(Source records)
========================================================================

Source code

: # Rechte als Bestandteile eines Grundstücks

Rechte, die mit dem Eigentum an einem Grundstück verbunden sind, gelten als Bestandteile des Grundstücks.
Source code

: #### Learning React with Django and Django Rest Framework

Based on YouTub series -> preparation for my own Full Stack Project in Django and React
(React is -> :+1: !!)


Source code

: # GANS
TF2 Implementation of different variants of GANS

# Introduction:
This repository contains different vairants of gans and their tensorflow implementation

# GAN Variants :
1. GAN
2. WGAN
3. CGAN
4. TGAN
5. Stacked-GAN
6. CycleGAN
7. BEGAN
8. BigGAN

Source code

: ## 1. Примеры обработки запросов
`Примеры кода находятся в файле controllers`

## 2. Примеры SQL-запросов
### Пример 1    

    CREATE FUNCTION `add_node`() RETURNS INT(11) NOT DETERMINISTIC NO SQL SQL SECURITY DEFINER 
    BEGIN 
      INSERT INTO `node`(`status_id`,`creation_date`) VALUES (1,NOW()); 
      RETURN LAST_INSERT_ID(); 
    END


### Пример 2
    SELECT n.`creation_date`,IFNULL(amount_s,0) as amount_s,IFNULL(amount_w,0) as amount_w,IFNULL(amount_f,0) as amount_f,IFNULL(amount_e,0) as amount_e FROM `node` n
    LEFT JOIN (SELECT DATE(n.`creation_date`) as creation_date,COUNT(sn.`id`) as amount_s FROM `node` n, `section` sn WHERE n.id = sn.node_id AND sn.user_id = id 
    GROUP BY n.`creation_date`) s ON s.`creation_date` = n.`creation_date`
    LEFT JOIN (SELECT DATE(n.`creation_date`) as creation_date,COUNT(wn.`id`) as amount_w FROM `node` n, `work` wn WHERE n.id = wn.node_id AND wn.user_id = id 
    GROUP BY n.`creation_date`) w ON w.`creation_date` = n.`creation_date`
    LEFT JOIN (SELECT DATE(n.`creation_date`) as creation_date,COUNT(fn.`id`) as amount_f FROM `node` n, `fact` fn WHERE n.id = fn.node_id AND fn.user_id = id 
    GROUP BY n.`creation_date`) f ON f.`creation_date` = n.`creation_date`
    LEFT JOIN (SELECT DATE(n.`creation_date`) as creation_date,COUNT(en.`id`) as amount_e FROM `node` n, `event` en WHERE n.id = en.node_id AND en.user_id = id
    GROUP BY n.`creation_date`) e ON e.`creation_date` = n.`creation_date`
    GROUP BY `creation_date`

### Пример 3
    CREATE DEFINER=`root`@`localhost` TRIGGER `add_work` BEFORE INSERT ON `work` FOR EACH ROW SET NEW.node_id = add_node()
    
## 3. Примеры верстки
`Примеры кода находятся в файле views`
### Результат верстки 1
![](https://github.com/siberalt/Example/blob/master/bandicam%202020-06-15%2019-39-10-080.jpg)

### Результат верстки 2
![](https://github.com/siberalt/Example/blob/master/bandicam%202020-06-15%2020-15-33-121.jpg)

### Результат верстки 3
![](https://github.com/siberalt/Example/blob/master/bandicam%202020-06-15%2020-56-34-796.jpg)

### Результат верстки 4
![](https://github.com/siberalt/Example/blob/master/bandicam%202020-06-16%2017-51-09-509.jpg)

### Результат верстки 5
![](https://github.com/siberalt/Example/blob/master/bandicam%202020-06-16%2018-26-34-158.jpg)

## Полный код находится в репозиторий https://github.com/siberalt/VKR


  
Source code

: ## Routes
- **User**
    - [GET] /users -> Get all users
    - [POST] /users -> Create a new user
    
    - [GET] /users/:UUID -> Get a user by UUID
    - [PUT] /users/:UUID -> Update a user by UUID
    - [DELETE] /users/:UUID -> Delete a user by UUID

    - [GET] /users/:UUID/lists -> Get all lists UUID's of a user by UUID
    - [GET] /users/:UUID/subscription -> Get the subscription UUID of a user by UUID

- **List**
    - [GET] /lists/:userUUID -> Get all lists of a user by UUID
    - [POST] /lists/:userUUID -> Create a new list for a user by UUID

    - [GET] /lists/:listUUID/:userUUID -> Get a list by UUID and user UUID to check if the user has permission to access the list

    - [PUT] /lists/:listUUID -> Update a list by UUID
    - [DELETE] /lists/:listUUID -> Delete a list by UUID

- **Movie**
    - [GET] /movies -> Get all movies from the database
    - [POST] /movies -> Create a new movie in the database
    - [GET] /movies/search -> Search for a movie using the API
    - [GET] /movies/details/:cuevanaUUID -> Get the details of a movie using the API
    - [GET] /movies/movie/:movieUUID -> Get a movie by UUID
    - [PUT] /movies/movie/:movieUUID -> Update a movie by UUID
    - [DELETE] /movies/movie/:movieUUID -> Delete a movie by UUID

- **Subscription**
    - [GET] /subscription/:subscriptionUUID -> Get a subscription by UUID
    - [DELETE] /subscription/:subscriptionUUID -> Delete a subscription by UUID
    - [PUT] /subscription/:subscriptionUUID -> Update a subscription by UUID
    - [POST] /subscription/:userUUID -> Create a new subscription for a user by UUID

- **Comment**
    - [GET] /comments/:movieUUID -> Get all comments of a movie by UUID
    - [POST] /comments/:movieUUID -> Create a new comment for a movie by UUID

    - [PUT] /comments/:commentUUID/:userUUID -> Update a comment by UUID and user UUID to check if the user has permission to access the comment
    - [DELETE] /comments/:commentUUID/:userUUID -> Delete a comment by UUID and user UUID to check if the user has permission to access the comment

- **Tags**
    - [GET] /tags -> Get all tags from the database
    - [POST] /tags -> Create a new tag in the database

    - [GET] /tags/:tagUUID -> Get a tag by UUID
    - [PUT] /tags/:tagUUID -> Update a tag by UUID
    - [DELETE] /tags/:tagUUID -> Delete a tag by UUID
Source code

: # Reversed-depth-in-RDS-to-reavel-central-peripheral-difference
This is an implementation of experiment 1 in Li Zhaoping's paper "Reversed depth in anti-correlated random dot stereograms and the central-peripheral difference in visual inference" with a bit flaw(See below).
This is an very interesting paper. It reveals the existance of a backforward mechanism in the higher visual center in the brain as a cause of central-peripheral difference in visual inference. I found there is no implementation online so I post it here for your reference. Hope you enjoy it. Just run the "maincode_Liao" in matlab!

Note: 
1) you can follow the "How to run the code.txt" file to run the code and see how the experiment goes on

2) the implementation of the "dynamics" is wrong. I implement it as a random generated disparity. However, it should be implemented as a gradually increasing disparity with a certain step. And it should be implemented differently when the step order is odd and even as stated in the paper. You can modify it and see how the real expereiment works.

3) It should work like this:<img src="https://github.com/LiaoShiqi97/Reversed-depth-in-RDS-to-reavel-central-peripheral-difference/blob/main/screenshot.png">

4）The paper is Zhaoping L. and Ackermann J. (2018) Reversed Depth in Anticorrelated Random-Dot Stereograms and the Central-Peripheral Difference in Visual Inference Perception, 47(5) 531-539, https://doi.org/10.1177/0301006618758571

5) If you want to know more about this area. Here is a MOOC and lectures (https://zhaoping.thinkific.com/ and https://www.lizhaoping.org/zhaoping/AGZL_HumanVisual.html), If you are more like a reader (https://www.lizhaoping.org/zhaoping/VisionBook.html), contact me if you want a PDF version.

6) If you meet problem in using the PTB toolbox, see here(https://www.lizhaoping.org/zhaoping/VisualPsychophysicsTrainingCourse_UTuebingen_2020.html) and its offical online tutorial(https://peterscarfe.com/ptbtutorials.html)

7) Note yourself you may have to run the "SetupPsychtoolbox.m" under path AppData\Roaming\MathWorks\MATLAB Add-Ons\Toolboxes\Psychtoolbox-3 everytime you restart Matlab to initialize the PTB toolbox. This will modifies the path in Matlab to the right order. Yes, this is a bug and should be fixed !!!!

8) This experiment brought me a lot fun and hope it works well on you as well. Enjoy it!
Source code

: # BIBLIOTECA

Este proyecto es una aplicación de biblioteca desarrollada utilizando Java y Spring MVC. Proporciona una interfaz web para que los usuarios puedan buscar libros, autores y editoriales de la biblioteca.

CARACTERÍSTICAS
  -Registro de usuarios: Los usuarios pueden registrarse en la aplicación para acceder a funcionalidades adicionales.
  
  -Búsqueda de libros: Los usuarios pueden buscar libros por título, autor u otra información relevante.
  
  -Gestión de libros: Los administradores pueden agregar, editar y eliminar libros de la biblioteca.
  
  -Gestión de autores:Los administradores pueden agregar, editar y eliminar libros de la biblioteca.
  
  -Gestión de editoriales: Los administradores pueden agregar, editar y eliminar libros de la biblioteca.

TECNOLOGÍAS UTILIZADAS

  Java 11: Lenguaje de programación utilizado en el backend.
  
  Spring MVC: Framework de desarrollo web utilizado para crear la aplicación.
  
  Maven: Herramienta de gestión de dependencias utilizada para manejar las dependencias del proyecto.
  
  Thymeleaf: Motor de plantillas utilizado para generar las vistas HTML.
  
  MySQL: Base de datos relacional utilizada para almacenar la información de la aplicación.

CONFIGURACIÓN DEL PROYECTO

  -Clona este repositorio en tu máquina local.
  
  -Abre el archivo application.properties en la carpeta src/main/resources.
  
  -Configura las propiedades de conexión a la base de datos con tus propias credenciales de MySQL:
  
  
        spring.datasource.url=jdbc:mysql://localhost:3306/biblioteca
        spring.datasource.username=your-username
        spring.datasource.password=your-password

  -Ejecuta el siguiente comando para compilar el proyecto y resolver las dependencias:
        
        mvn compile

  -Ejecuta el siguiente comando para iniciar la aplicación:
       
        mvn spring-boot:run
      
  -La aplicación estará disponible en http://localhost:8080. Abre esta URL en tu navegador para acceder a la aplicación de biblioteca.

========================================================================

# ABOUT THIS EXERCISE
Your answer must be the lines above from the one containing "- [GET] /comments/:movieUUID" to the one containing "3) It should", both included, restated word for word.

# OUTPUT BELOW
    - [GET] /comments/:movieUUID -> Get all comments of a movie by UUID
    - [POST] /comments/:movieUUID -> Create a new comment for a movie by UUID

    - [PUT] /comments/:commentUUID/:userUUID -> Update a comment by UUID and user UUID to check if the user has permission to access the comment
    - [DELETE] /comments/:commentUUID/:userUUID -> Delete a comment by UUID and user UUID to check if the user has permission to access the comment

- **Tags**
    - [GET] /tags -> Get all tags from the database
    - [POST] /tags -> Create a new tag in the database

    - [GET] /tags/:tagUUID -> Get a tag by UUID
    - [PUT] /tags/:tagUUID -> Update a tag by UUID
    - [DELETE] /tags/:tagUUID -> Delete a tag by UUID
Source code

: # Reversed-depth-in-RDS-to-reavel-central-peripheral-difference
This is an implementation of experiment 1 in Li Zhaoping's paper "Reversed depth in anti-correlated random dot stereograms and the central-peripheral difference in visual inference" with a bit flaw(See below).
This is an very interesting paper. It reveals the existance of a backforward mechanism in the higher visual center in the brain as a cause of central-peripheral difference in visual inference. I found there is no implementation online so I post it here for your reference. Hope you enjoy it. Just run the "maincode_Liao" in matlab!

Note: 
1) you can follow the "How to run the code.txt" file to run the code and see how the experiment goes on

2) the implementation of the "dynamics" is wrong. I implement it as a random generated disparity. However, it should be implemented as a gradually increasing disparity with a certain step. And it should be implemented differently when the step order is odd and even as stated in the paper. You can modify it and see how the real expereiment works.

3) It should work like this:<img src="https://github.com/LiaoShiqi97/Reversed-depth-in-RDS-to-reavel-central-peripheral-difference/blob/main/screenshot.png">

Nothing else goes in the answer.